Another study found that people who live in areas that get less sun have an increased risk of hospital admissions from diverticulitis. Sunlight enables your body to make vitamin D (33).
These studies seem to indicate that higher levels of vitamin D reduce the risk of diverticular complications. The exact role that vitamin D plays in relation to diverticular disease isn’t clear. It’s suggested that higher levels of vitamin D may decrease inflammation.
Low-FODMAP diet: For people with irritable bowel syndrome, it can be helpful to avoid foods that are high in FODMAPs (fermentable oligosaccharides, disaccharides, monosaccharides, and polyols) (34).
Examples of these foods include dairy foods, certain fruits, fermented foods, onions, and garlic.
Probiotics: There’s questionable evidence that probiotics can help reduce diverticulitis symptoms or encourage remission. The American Gastroenterological Association doesn’t currently recommend the use of probiotics for diverticular disease (10, 25).
SUMMARY: Research isn’t definitive, but it’s likely that diet plays some role in diverticular disease. Whether you have diverticulitis or would just like to avoid getting it, it’s probably a good idea to follow a high-fiber diet.

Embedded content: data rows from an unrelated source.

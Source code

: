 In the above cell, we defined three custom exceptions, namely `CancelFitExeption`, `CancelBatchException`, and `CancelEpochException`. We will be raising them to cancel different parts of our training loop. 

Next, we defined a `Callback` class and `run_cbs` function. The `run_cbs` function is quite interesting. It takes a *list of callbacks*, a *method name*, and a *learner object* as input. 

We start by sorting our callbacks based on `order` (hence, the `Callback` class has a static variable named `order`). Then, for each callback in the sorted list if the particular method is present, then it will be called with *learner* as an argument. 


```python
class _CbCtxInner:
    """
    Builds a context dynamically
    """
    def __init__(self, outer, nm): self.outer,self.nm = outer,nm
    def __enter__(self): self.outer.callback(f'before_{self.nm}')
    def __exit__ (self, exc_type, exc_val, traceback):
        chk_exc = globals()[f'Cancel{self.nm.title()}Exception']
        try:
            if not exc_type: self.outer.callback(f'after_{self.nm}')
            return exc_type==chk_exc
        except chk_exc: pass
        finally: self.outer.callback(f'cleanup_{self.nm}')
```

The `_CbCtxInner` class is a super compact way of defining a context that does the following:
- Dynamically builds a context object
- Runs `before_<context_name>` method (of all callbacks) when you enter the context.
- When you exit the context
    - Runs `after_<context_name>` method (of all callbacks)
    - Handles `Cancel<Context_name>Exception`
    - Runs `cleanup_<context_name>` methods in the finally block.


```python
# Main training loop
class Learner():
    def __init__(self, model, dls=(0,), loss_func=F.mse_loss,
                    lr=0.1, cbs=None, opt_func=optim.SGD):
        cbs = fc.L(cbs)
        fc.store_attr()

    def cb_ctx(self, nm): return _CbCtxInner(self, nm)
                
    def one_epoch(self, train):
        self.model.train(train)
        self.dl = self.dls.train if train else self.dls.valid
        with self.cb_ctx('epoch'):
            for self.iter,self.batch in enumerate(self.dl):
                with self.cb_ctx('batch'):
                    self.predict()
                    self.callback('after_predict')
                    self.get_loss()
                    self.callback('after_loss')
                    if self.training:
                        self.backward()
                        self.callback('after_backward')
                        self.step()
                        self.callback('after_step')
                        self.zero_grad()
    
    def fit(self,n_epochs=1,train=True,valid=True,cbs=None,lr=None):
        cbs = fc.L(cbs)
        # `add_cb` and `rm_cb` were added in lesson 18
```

While diverticulitis is an increasingly common problem in the Western world, it doesn’t pose a big risk to the health of most people who have it. Treatment for uncomplicated diverticulitis can typically be done at home, and long-term complications aren’t the norm.
However, when complications do develop, they can be very serious and can require immediate medical care, including surgery.
If you have diverticulitis or are concerned about your risk for the disease, the best thing you can do is talk with your doctor. They can make recommendations to reduce your risk of getting the disease, or help reduce your symptoms or risk of recurrence.